TASK ITEM —
Which lines of the entries below contain the string "enquote"? Copy each one.

(EXTRACTED ENTRIES begins)

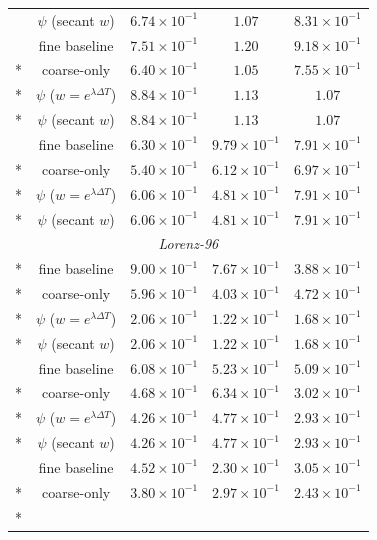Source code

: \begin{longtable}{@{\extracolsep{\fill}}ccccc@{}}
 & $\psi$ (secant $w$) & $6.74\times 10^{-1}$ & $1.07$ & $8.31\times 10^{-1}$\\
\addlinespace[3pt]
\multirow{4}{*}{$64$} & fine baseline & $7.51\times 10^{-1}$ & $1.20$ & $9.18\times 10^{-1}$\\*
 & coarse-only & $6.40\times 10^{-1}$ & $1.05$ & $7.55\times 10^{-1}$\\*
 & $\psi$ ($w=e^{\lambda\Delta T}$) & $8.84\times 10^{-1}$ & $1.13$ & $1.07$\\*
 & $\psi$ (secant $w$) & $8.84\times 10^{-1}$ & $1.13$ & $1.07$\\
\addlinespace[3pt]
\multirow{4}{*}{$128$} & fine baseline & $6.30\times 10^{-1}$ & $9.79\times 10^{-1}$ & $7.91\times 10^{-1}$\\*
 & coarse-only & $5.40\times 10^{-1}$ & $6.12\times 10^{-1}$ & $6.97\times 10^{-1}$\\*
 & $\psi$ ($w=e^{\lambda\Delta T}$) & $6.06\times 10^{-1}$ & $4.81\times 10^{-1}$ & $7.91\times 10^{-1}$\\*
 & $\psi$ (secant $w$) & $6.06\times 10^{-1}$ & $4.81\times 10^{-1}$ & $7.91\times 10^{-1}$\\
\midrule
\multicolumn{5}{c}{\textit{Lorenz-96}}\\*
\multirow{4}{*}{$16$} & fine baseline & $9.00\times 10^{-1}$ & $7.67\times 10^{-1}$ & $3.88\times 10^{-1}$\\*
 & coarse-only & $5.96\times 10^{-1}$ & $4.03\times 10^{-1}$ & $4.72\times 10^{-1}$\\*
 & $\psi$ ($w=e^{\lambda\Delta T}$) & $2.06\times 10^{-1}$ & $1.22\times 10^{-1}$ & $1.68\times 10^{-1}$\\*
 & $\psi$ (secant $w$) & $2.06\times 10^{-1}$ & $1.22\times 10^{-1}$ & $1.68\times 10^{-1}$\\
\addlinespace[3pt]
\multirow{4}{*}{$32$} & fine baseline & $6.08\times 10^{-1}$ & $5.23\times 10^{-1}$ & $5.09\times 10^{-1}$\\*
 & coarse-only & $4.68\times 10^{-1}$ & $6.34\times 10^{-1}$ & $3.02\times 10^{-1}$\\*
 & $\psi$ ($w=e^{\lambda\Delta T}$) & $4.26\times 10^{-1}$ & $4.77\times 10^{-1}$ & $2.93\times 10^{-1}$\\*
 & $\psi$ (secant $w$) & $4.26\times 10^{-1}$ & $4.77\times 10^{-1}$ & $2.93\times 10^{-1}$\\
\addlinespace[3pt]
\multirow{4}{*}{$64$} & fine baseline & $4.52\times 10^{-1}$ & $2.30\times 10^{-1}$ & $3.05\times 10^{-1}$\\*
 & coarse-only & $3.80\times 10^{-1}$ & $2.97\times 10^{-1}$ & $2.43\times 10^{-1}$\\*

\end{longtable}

(EXTRACTED ENTRIES ends)
(EXTRACTED ENTRIES begins)

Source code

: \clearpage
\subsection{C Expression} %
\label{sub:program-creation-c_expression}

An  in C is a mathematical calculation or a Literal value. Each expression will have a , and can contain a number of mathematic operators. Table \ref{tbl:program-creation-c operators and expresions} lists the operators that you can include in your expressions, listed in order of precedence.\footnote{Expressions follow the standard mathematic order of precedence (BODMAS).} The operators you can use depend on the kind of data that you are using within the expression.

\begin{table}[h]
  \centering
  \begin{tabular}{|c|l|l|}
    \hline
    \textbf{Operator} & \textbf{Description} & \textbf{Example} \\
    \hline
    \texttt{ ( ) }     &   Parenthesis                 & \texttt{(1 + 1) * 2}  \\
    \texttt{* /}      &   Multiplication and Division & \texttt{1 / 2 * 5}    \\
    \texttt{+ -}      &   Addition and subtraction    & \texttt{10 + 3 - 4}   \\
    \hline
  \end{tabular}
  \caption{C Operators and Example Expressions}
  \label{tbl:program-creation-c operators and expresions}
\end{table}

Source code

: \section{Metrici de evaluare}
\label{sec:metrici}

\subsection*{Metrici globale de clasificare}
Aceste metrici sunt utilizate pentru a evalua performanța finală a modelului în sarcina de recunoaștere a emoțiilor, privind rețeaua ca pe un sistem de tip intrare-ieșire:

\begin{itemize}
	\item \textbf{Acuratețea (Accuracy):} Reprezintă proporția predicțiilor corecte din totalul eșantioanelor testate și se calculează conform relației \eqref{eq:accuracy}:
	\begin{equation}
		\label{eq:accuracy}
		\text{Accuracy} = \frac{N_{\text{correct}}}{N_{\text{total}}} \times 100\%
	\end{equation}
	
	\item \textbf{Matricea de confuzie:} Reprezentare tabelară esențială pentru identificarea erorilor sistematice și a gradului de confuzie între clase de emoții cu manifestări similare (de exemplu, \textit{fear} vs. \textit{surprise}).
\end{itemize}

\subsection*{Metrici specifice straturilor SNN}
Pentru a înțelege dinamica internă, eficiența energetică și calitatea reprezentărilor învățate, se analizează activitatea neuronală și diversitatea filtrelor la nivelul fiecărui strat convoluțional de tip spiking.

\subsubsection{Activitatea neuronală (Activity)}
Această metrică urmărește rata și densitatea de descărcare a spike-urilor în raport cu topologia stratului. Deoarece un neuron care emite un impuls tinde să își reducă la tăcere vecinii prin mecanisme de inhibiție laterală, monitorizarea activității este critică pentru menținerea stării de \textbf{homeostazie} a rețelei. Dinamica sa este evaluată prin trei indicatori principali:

(EXTRACTED ENTRIES ends)
(EXTRACTED ENTRIES begins)

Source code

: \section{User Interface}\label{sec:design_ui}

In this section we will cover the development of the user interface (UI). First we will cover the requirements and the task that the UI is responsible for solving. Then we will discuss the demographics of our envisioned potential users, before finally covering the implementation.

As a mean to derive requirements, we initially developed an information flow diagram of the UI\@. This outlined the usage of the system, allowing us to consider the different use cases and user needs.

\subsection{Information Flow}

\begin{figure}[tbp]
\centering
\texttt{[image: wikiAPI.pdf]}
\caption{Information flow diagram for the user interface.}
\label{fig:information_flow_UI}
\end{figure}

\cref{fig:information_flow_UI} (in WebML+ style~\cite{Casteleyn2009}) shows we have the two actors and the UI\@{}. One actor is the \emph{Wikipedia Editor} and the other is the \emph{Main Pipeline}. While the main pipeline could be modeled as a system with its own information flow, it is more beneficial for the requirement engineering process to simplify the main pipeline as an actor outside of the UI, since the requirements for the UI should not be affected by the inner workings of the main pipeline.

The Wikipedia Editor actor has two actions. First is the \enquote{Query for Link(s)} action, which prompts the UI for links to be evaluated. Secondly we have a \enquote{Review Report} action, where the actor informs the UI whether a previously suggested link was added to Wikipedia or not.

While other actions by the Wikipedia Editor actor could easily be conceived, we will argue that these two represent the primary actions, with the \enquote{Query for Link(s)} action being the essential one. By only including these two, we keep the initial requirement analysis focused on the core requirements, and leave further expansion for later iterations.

(EXTRACTED ENTRIES ends)

RESULT —
The Wikipedia Editor actor has two actions. First is the \enquote{Query for Link(s)} action, which prompts the UI for links to be evaluated. Secondly we have a \enquote{Review Report} action, where the actor informs the UI whether a previously suggested link was added to Wikipedia or not.
While other actions by the Wikipedia Editor actor could easily be conceived, we will argue that these two represent the primary actions, with the \enquote{Query for Link(s)} action being the essential one. By only including these two, we keep the initial requirement analysis focused on the core requirements, and leave further expansion for later iterations.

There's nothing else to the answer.